-- DATA SUPPLIED follows --

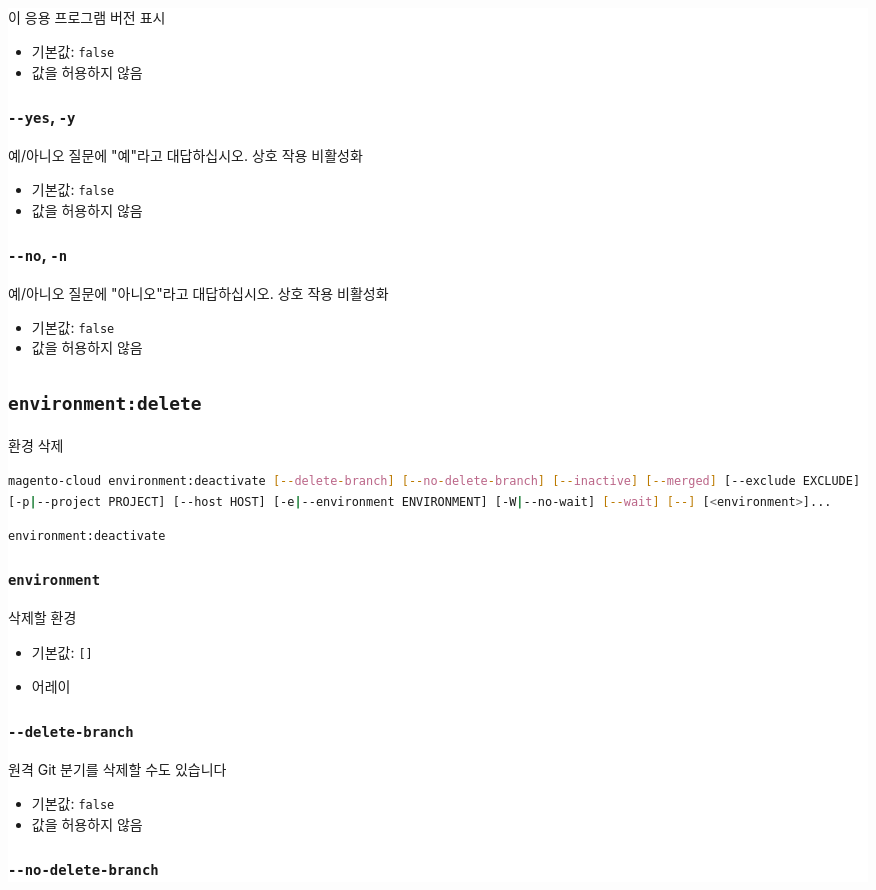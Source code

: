 

이 응용 프로그램 버전 표시
- 기본값: `false`
- 값을 허용하지 않음



### `--yes`, `-y`



예/아니오 질문에 &quot;예&quot;라고 대답하십시오. 상호 작용 비활성화
- 기본값: `false`
- 값을 허용하지 않음



### `--no`, `-n`



예/아니오 질문에 &quot;아니오&quot;라고 대답하십시오. 상호 작용 비활성화
- 기본값: `false`
- 값을 허용하지 않음  

## `environment:delete`

환경 삭제

```bash
magento-cloud environment:deactivate [--delete-branch] [--no-delete-branch] [--inactive] [--merged] [--exclude EXCLUDE] [-p|--project PROJECT] [--host HOST] [-e|--environment ENVIRONMENT] [-W|--no-wait] [--wait] [--] [<environment>]...
```



```bash
environment:deactivate
```

 

### `environment`

삭제할 환경

- 기본값: `[]`

- 어레이   



### `--delete-branch`

원격 Git 분기를 삭제할 수도 있습니다
- 기본값: `false`
- 값을 허용하지 않음


### `--no-delete-branch`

-- DATA SUPPLIED concluded --

▸ EXERCISE DETAILS
Lines of the listing above that hold the string "대답하십시오" should each be copied.

▸ EXERCISE ANSWER
예/아니오 질문에 &quot;예&quot;라고 대답하십시오. 상호 작용 비활성화
예/아니오 질문에 &quot;아니오&quot;라고 대답하십시오. 상호 작용 비활성화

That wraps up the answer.